I have been reading a lot about weathering with oils and reading the book from Mike Rinaldi titled Tank Art. I have just a tube of oil in burnt umber for doing some panel washes but lots of acylic colors. I was wondering if anyone had tried using the acrylics and some drying retarder to do a similar kind of thing with the filters and rendering? I don’t want to have to buy a lot of oil tubes if my acrylic stash can do the trick.

Just curious as to what knkowledge and experience you all may have. Thanks!

John

Oil paints are king!! Don’t need a whole lot of colors, mainly earth tones, black, and white.

Pilot heres a photo of an oil wash I did on a locomotive. I used three oil paints in black, gray and white. You can see the effect below the boiler that I had just started. Any good oil paints work and they’re quite inexpensive. I put in a few colors dabs then clean away what you want with Turpenoid. I use this method for any number of things. 3,4 or 5 tubes of paint and Turpenoid will last a very long time. I don’t think an acrylic can give you this overall effect this easy.

Terry

Acrylics don’t spread as easily as oils and even with retarder they are not as good.

When it comes to washes, nothing beats oils in my experience. You only need a few colors and they will last forever.

Yup. My few attempts at washes with acrylics have not turned out well, except in a few cases of flesh tones. In the past I mostly used enamels for their superior properties in washes, and recently stepped up to oils. You can’t beat oils.

There is a third alternative to oils and acrylics. Enamels can be used for washes and dry brushing.

As someone who is about to embark on trying oils for the first time, I"m having a difficult time finding a step by step (or so, more or less) guide on how to use them…

I will be weathering 1/35 tanks.

So correct me here please:

A dab of the oil in the right place.

a damp (with paint thinner) brush applied to the oil dab, and brushed downward (or in the direction where it needs to go)

Wait for it to dry and then clearcoat it

Correct? Wrong?

What you are describing above is a dot filter. I’ve had the best success when I’ve applied the paint to a bit of cardboard as a palette and given it about ten, fifteen minutes to soak away the excess oil, thereby leaving mostly pigment.

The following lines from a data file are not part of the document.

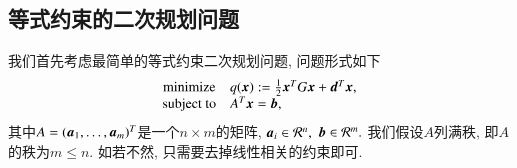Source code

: \subsection{等式约束的二次规划问题}
\label{subsec:7.2.1}

我们首先考虑最简单的等式约束二次规划问题, 问题形式如下
\begin{equation}
\label{eq:quadratic-programming-eq-constrained}
\begin{array}{cl}
\text{minimize} & q({\bm{x}}) := \frac{1}{2} {\bm{x}}^T G {\bm{x}} + {\bm{d}}^T {\bm{x}}, \\
\text{subject to} & A^T {\bm{x}} = {\bm{b}},
\end{array}
\end{equation}
其中$A = ({\bm{a}}_1, \ldots, {\bm{a}}_m)^T$是一个$n \times m$的矩阵, ${\bm{a}}_i \in \mathcal{R}^n,$ ${\bm{b}} \in \mathcal{R}^m.$ 我们假设$A$列满秩, 即$A$的秩为$m \leqslant n.$ 如若不然, 只需要去掉线性相关的约束即可.


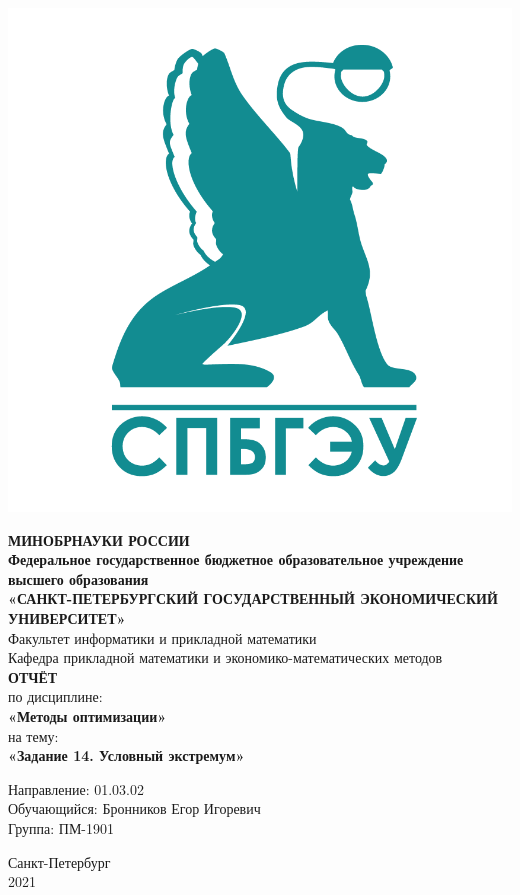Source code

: \documentclass[14pt,a4paper,fleqn]{extarticle}
\begin{document}
	\begin{titlepage}
		\includegraphics[scale=0.12]{logo}
		\begin{center}
			\textbf{МИНОБРНАУКИ РОССИИ}\\
			\vspace{0.2cm}
			\textbf{Федеральное государственное бюджетное образовательное учреждение высшего образования}\\
			\textbf{«САНКТ-ПЕТЕРБУРГСКИЙ ГОСУДАРСТВЕННЫЙ ЭКОНОМИЧЕСКИЙ УНИВЕРСИТЕТ»}\\
			\vspace{0.6cm}
			Факультет информатики и прикладной математики\\
			Кафедра прикладной математики и экономико-математических методов\\
			\vspace{1cm}
			\textbf{ОТЧЁТ}\\
			по дисциплине:\\
			\textbf{«Методы оптимизации»}\\
			на тему:\\
			\textbf{«Задание 14. Условный экстремум»}\\
		\end{center}
		\vspace{1cm}
		Направление: 01.03.02\\
		Обучающийся: Бронников Егор Игоревич\\
		Группа: ПМ-1901\\
		\vfill
		\begin{center}
			Санкт-Петербург\\
			2021\\
		\end{center}
	\end{titlepage}
\end{document}
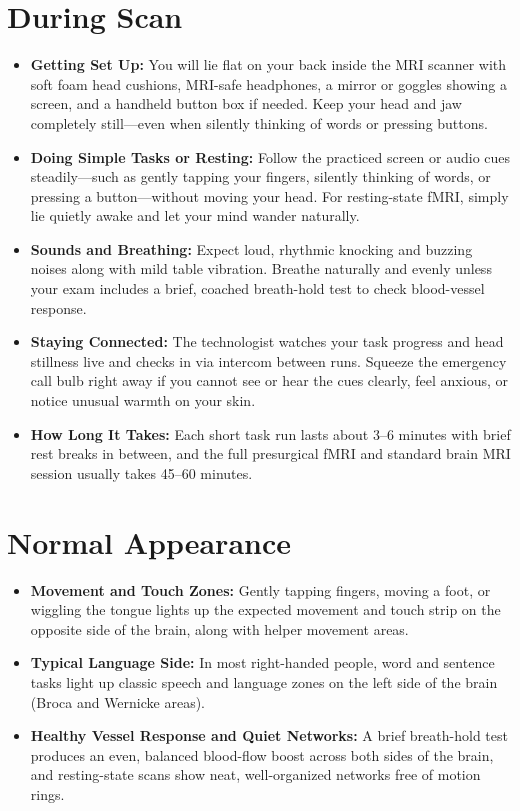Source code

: \section{During Scan}

\begin{itemize}
    \item \textbf{Getting Set Up:} You will lie flat on your back inside the MRI scanner with soft foam head cushions, MRI-safe headphones, a mirror or goggles showing a screen, and a handheld button box if needed. Keep your head and jaw completely still---even when silently thinking of words or pressing buttons.
    \item \textbf{Doing Simple Tasks or Resting:} Follow the practiced screen or audio cues steadily---such as gently tapping your fingers, silently thinking of words, or pressing a button---without moving your head. For resting-state fMRI, simply lie quietly awake and let your mind wander naturally.
    \item \textbf{Sounds and Breathing:} Expect loud, rhythmic knocking and buzzing noises along with mild table vibration. Breathe naturally and evenly unless your exam includes a brief, coached breath-hold test to check blood-vessel response.
    \item \textbf{Staying Connected:} The technologist watches your task progress and head stillness live and checks in via intercom between runs. Squeeze the emergency call bulb right away if you cannot see or hear the cues clearly, feel anxious, or notice unusual warmth on your skin.
    \item \textbf{How Long It Takes:} Each short task run lasts about 3--6 minutes with brief rest breaks in between, and the full presurgical fMRI and standard brain MRI session usually takes 45--60 minutes.
\end{itemize}

\section{Normal Appearance}

\begin{itemize}
    \item \textbf{Movement and Touch Zones:} Gently tapping fingers, moving a foot, or wiggling the tongue lights up the expected movement and touch strip on the opposite side of the brain, along with helper movement areas.
    \item \textbf{Typical Language Side:} In most right-handed people, word and sentence tasks light up classic speech and language zones on the left side of the brain (Broca and Wernicke areas).
    \item \textbf{Healthy Vessel Response and Quiet Networks:} A brief breath-hold test produces an even, balanced blood-flow boost across both sides of the brain, and resting-state scans show neat, well-organized networks free of motion rings.
\end{itemize}

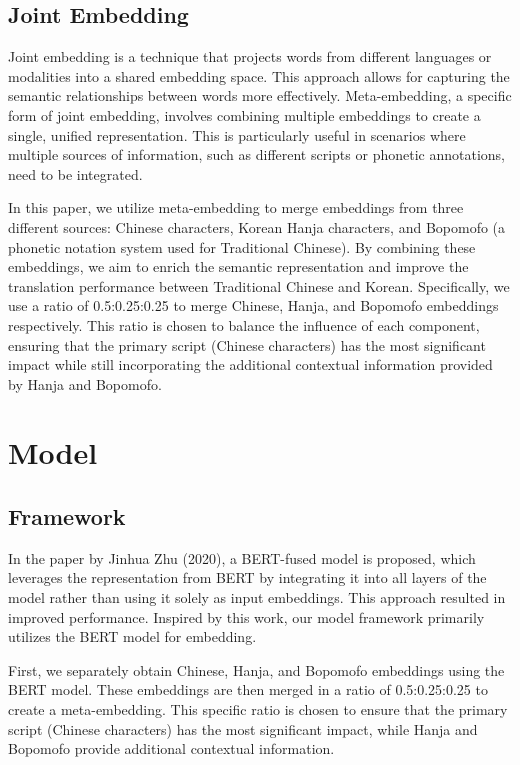 \documentclass[PhD]{PHlab-thesis}
\begin{document}
\subsection{Joint Embedding}
Joint embedding is a technique that projects words from different languages or modalities into a shared embedding space. This approach allows for capturing the semantic relationships between words more effectively. Meta-embedding\cite{kiela-etal-2018-dynamic}, a specific form of joint embedding, involves combining multiple embeddings to create a single, unified representation. This is particularly useful in scenarios where multiple sources of information, such as different scripts or phonetic annotations, need to be integrated.

In this paper, we utilize meta-embedding to merge embeddings from three different sources: Chinese characters, Korean Hanja characters, and Bopomofo (a phonetic notation system used for Traditional Chinese). By combining these embeddings, we aim to enrich the semantic representation and improve the translation performance between Traditional Chinese and Korean. Specifically, we use a ratio of 0.5:0.25:0.25 to merge Chinese, Hanja, and Bopomofo embeddings respectively. This ratio is chosen to balance the influence of each component, ensuring that the primary script (Chinese characters) has the most significant impact while still incorporating the additional contextual information provided by Hanja and Bopomofo.

\section{Model}

\subsection{Framework}
In the paper by Jinhua Zhu (2020)\cite{zhu2020incorporating}, a BERT-fused model is proposed, which leverages the representation from BERT by integrating it into all layers of the model rather than using it solely as input embeddings. This approach resulted in improved performance. Inspired by this work, our model framework primarily utilizes the BERT model for embedding.

First, we separately obtain Chinese, Hanja, and Bopomofo embeddings using the BERT model. These embeddings are then merged in a ratio of 0.5:0.25:0.25 to create a meta-embedding. This specific ratio is chosen to ensure that the primary script (Chinese characters) has the most significant impact, while Hanja and Bopomofo provide additional contextual information.
\end{document}

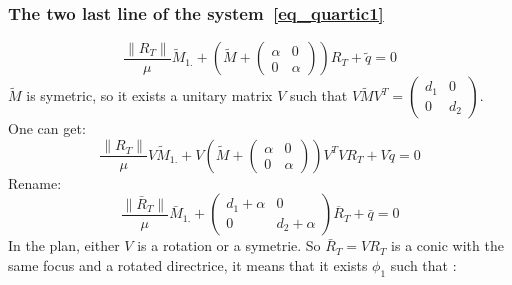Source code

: \subsubsection{The two last line of the system~\ref{eq_quartic1}}
\begin{equation}
\label{eq_quartic5}
\frac{\parallel R_T \parallel}{\mu} \tilde M_{1.} +\left(\tilde M+\left(\begin{array}{cc} \alpha&0 \\ 0&\alpha \end{array}\right)\right)R_T+\tilde q=0
\end{equation}
$\tilde M$ is symetric, so it exists a unitary matrix $V$ such that $V \tilde M V^T = \left(\begin{array}{cc} d_1&0 \\ 0&d_2 \end{array}\right)$.  One can get:
\begin{equation}
\label{eq_quartic6}
\frac{\parallel R_T \parallel}{\mu} V \tilde M_{1.} +V \left(\tilde M+\left(\begin{array}{cc} \alpha&0 \\ 0&\alpha \end{array}\right)\right)V^TVR_T+V\tilde q=0
\end{equation}
Rename:
\begin{equation}
\label{eq_quartic7}
  \frac{\parallel \bar R_T \parallel}{\mu} \bar M_{1.} +\left(\begin{array}{cc} d_1+\alpha&0 \\ 0&d_2+\alpha \end{array}\right)\overline R_T+\bar q=0
  \end{equation}
In the plan, either $V$ is a rotation or a symetrie. So $ \bar R_T=VR_T$ is a conic with the same focus and a rotated directrice, it means that it exists $\phi_1$ such that :

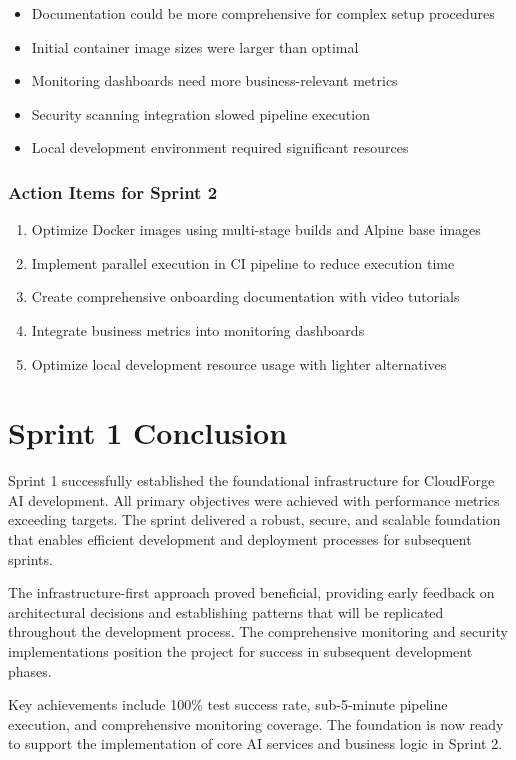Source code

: \begin{itemize}
    \item Documentation could be more comprehensive for complex setup procedures
    \item Initial container image sizes were larger than optimal
    \item Monitoring dashboards need more business-relevant metrics
    \item Security scanning integration slowed pipeline execution
    \item Local development environment required significant resources
\end{itemize}

\subsubsection{Action Items for Sprint 2}

\begin{enumerate}
    \item Optimize Docker images using multi-stage builds and Alpine base images
    \item Implement parallel execution in CI pipeline to reduce execution time
    \item Create comprehensive onboarding documentation with video tutorials
    \item Integrate business metrics into monitoring dashboards
    \item Optimize local development resource usage with lighter alternatives
\end{enumerate}

\section{Sprint 1 Conclusion}

Sprint 1 successfully established the foundational infrastructure for CloudForge AI development. All primary objectives were achieved with performance metrics exceeding targets. The sprint delivered a robust, secure, and scalable foundation that enables efficient development and deployment processes for subsequent sprints.

The infrastructure-first approach proved beneficial, providing early feedback on architectural decisions and establishing patterns that will be replicated throughout the development process. The comprehensive monitoring and security implementations position the project for success in subsequent development phases.

Key achievements include 100\% test success rate, sub-5-minute pipeline execution, and comprehensive monitoring coverage. The foundation is now ready to support the implementation of core AI services and business logic in Sprint 2.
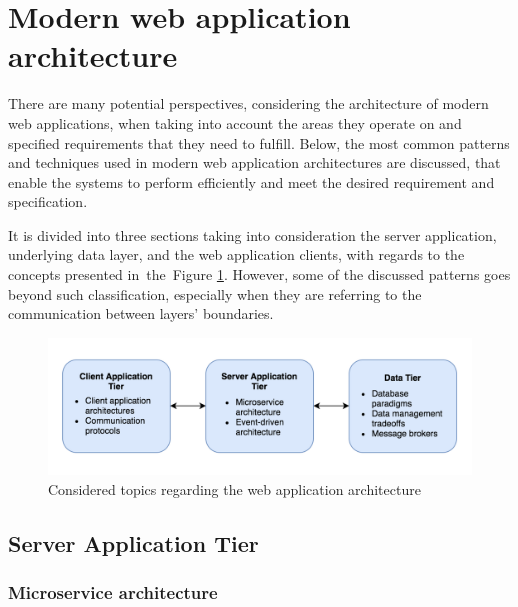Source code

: \section{Modern web application architecture} \label{section:web-apps-modern-web-application-architecture}

There are many potential perspectives, considering the architecture of modern web applications, when taking into account the areas they operate on and specified requirements that they need to fulfill. Below, the most common patterns and techniques used in modern web application architectures are discussed, that enable the systems to perform efficiently and meet the desired requirement and specification. 

It is divided into three sections taking into consideration the server application, underlying data layer, and the web application clients, with regards to the concepts presented in~the~Figure \ref{fig:web-app-architecture-concepts}. However, some of the discussed patterns goes beyond such classification, especially when they are referring to the communication between layers' boundaries.

\begin{figure}[h]
    \centering
    \includegraphics[width=1\textwidth]{assets/03-web-applications/WebAppLayers.png}
    \caption{Considered topics regarding the web application architecture}
    \label{fig:web-app-architecture-concepts}
\end{figure}

\subsection{Server Application Tier}

\subsubsection{Microservice architecture} \label{section:web-apps-microservices}

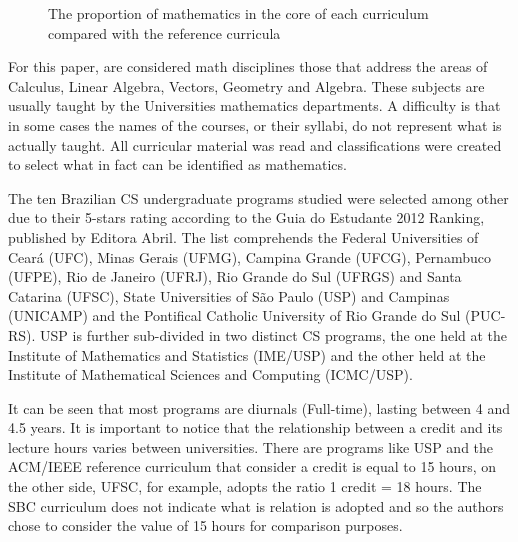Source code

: \documentclass[conference]{IEEEtran}
\begin{document}
\begin{figure}[!t]
\centering
{}
\caption{The proportion of mathematics in the core of each curriculum compared with the reference curricula}
\end{figure}

	For this paper, are considered math disciplines those that address the areas of Calculus, Linear Algebra, Vectors, Geometry and Algebra. These subjects are usually taught by the Universities mathematics departments. A difficulty is that in some cases the names of the courses, or their syllabi, do not represent what is actually taught. All curricular material was read and classifications were created to select what in fact can be identified as mathematics.

	The ten Brazilian CS undergraduate programs studied were selected among other due to their 5-stars rating according to the Guia do Estudante 2012 Ranking, published by Editora Abril. \cite{guia_estudante} The list comprehends the Federal Universities of Ceará (UFC), Minas Gerais (UFMG), Campina Grande (UFCG), Pernambuco (UFPE), Rio de Janeiro (UFRJ), Rio Grande do Sul (UFRGS) and Santa Catarina (UFSC), State Universities of São Paulo (USP) and Campinas (UNICAMP) and the Pontifical Catholic University of Rio Grande do Sul (PUC-RS). USP is further sub-divided in two distinct CS programs, the one held at the Institute of Mathematics and Statistics (IME/USP) and the other held at the Institute of Mathematical Sciences and Computing (ICMC/USP).
	
	It can be seen that most programs are diurnals (Full-time), lasting between 4 and 4.5 years. It is important to notice that the relationship between a credit and its lecture hours varies between universities. There are programs like USP and the ACM/IEEE reference curriculum that consider a credit is equal to 15 hours, on the other side, UFSC, for example, adopts the ratio 1 credit = 18 hours. The SBC curriculum does not indicate what is relation is adopted and so the authors chose to consider the value of 15 hours for comparison purposes.
	
\end{document}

Next, a small dot, and as you say, a lightly damp ‘thinner’ paint brush. I personally dab the ‘thinner’ paint brush out on a paper towel and then test against the back of my hand. When it leaves only a slight amount of sheen, I gently wipe, as I don’t want to remove the oil paint, but smear it. I use a large fan brush for this purpose.

If you are looking for a pin wash, or panel line wash, I again set the oil paint on cardboard, allowing the excess oil to soak away. I mix the pigment with turpenoid until I have something about the consistency of a cup of coffee, and then apply to panel lines, letting the capillary action carry the mixture along the lines. In other words, a light hand. Excess can be wiped away with turpenoid as described above.

It all depends upon the look you are aiming to achieve, and this is only my technique, I’m sure everybody has their own. I’m also sure you’ll have to find what works for you. Personally, I use both techniques over a gloss coat, especially the pin wash. As I’m still experimenting with dot filtering, I use it over a gloss only in case I make a mistake, it’s easy to clean away. This being said, I think dot filtering ‘bites’ better into a semi gloss or matte coat, I’m just a little scared to try that.

After applying these - filters and washes - how long do u wait to “wipe”?

Washes, I wait 20 minutes or so, the drier it becomes, the more the excess will ‘streak’ for me, which can look good on aircraft. Filters, I start wiping right away. You don’t want that to dry and stain. You also want to watch what sort of finish you’re working over (enamels, acryls) and do a test piece first.